Just how much does it take out of a team to have to play a seven-game playoff series? Numbers guru Nate Silver attempts to answer that question, albeit using the league -- the NBA -- that is of lesser use to a Minnesota sports fan right now. Per Silver's research:
Since the NBA went to a best-of-seven first round in 2003, teams that swept their first-round series won their second-round series 76 percent of the time. Teams that needed five games to beat their first-round opponent won the next series 60 percent of the time. But those teams that needed six games to win the first round won the second round only 34 percent of the time, and those that took the full seven games did just 36 percent of the time.
One may assume these results reflect selection bias: The teams that won their opening series in four or five games were presumably better, on average, than those that took longer to do so. But this is only part of the story. Suppose we look only at teams seeded No. 1 or No. 2 in their conferences. Since 2003, teams from this group that swept the first round won the second round 94 percent of the time. Those that required five games won the second around 77 percent of the time. And those that needed six games or seven games won the second round 62 percent of the time.

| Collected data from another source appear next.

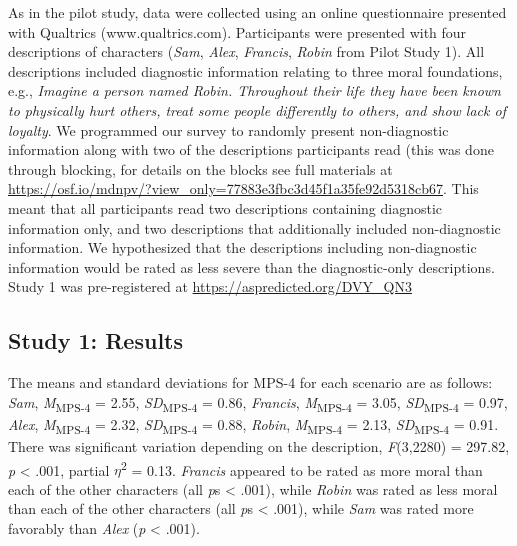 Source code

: \documentclass[
  man,floatsintext]{apa7}
\begin{document}
As in the pilot study, data were collected using an online questionnaire presented with Qualtrics (www.qualtrics.com). Participants were presented with four descriptions of characters (\emph{Sam}, \emph{Alex}, \emph{Francis}, \emph{Robin} from Pilot Study 1). All descriptions included diagnostic information relating to three moral foundations, e.g., \emph{Imagine a person named Robin. Throughout their life they have been known to physically hurt others, treat some people differently to others, and show lack of loyalty}. We programmed our survey to randomly present non-diagnostic information along with two of the descriptions participants read (this was done through blocking, for details on the blocks see full materials at \color{blue}\url{https://osf.io/mdnpv/?view_only=77883e3fbc3d45f1a35fe92d5318cb67}\color{black}. This meant that all participants read two descriptions containing diagnostic information only, and two descriptions that additionally included non-diagnostic information. We hypothesized that the descriptions including non-diagnostic information would be rated as less severe than the diagnostic-only descriptions. Study 1 was pre-registered at \color{blue}\url{https://aspredicted.org/DVY_QN3}\color{black}

\subsection{Study 1: Results}\label{study-1-results}

The means and standard deviations for MPS-4 for each scenario are as follows:
\emph{Sam},
\emph{M}\textsubscript{MPS-4} = 2.55, \emph{SD}\textsubscript{MPS-4} = 0.86,
\emph{Francis},
\emph{M}\textsubscript{MPS-4} = 3.05, \emph{SD}\textsubscript{MPS-4} = 0.97,
\emph{Alex},
\emph{M}\textsubscript{MPS-4} = 2.32, \emph{SD}\textsubscript{MPS-4} = 0.88,
\emph{Robin},
\emph{M}\textsubscript{MPS-4} = 2.13, \emph{SD}\textsubscript{MPS-4} = 0.91. There was significant variation depending on the description, \emph{F}(3,2280) = 297.82, \emph{p} \textless{} .001, partial \(\eta\)\textsuperscript{2} = 0.13. \emph{Francis} appeared to be rated as more moral than each of the other characters (all \emph{p}s \textless{} .001), while \emph{Robin} was rated as less moral than each of the other characters (all \emph{p}s \textless{} .001), while \emph{Sam} was rated more favorably than \emph{Alex} (\emph{p} \textless{} .001).
\end{document}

It stands to reason that teams that won in just four or five games were on a roll and/or better rested as they headed into those second-round matchups. What is harder to quantify is the emotional wear and tear that comes from a seven-game series.
How does this translate to the NHL? Well, we went back and looked at the previous five years of NHL playoffs, from 2009-13. We didn't just look at the first round, but every round leading up to the finals. Teams that needed seven games to advance were an even 11-11 in their next series -- with a handful of those matchups being a meeting between a pair of teams that had advanced from seven-game marches. Teams that swept a round 4-0 ... well, they were even worse off, going 5-6 in the next round.
Maybe the sample sizes are too small. Or maybe it just doesn't matter as much in hockey. Either way, Wild fans can take heart. At least in terms of history, this series against Chicago is far from over. In 2003, for a final piece of history, the Wild won back-to-back seven-game series. Then it was whitewashed in four games by Anaheim, but for this round anyway the point stands.